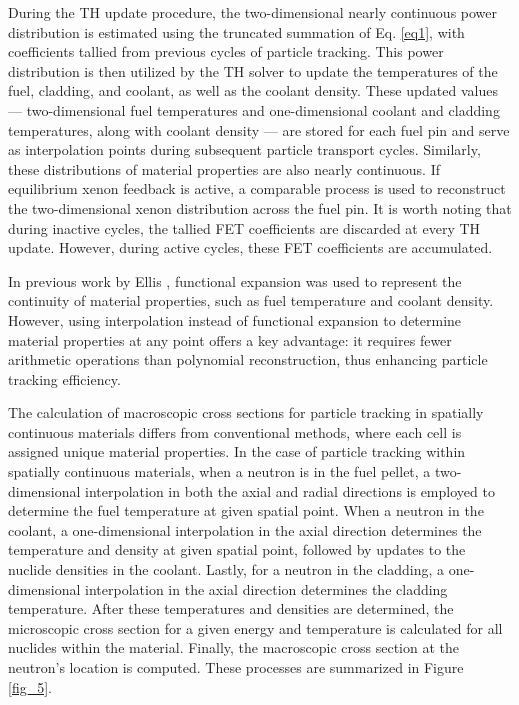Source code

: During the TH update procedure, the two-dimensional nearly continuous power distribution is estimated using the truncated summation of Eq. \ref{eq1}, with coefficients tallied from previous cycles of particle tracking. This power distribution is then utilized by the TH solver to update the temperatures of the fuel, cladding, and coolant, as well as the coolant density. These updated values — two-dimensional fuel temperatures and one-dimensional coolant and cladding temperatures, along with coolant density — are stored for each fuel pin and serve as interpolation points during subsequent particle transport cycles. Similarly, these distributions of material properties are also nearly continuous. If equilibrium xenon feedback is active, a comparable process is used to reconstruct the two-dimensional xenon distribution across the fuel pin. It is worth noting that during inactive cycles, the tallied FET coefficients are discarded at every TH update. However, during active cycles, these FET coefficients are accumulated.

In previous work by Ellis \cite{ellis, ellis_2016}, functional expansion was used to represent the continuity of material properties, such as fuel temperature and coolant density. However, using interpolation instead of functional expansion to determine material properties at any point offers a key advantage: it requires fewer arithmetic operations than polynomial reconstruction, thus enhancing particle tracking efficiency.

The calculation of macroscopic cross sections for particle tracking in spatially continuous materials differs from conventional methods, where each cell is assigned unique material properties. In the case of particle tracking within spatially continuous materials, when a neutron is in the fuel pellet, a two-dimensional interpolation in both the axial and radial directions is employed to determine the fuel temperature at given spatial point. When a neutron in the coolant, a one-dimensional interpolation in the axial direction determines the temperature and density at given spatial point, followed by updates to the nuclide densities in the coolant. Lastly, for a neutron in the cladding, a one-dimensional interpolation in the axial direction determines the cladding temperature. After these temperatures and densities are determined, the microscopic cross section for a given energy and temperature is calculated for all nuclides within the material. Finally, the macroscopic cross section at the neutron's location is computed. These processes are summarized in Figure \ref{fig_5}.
--
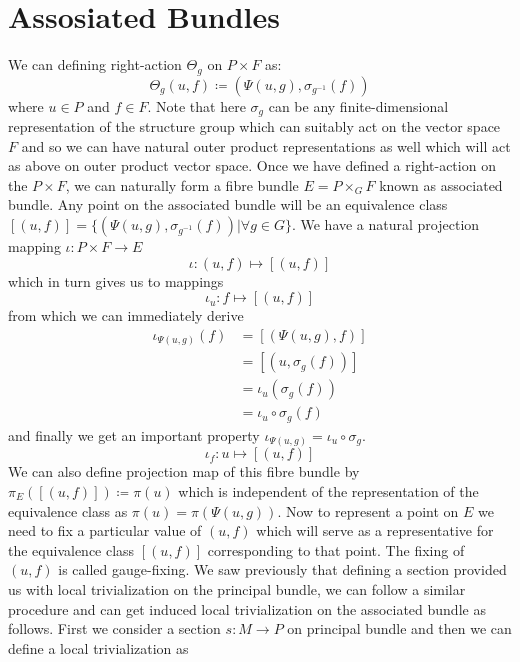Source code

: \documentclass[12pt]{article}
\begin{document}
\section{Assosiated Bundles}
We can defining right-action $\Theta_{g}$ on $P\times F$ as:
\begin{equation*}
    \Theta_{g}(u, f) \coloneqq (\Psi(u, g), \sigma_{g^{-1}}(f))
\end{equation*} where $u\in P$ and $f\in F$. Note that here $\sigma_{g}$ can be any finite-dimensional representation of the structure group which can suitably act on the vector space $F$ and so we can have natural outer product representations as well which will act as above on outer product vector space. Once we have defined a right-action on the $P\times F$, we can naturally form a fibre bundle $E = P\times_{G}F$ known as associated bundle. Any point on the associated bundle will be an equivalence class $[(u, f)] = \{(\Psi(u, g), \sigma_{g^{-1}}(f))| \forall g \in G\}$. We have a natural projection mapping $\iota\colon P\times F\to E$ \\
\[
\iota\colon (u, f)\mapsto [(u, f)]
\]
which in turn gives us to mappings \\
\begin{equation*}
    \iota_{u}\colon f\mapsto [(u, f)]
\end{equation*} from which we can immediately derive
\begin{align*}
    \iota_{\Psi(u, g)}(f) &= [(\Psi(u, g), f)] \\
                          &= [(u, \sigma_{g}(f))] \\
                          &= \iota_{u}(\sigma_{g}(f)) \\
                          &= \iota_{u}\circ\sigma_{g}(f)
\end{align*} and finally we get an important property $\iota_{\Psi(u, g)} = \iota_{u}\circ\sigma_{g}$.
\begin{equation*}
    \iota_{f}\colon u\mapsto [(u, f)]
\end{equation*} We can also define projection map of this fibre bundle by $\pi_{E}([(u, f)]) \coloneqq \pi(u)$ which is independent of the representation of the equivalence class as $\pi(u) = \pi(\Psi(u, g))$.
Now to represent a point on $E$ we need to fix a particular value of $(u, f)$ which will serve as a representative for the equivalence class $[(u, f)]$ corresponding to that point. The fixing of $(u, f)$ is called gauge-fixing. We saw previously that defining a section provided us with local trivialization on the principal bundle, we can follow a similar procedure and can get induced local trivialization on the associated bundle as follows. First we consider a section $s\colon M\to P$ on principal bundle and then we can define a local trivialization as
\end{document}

_WHAT THIS TASK INVOLVES:_
From the listing above, copy out each line where the word "circ" appears.

_SOLUTION TO THIS EXERCISE:_
                          &= \iota_{u}\circ\sigma_{g}(f)
\end{align*} and finally we get an important property $\iota_{\Psi(u, g)} = \iota_{u}\circ\sigma_{g}$.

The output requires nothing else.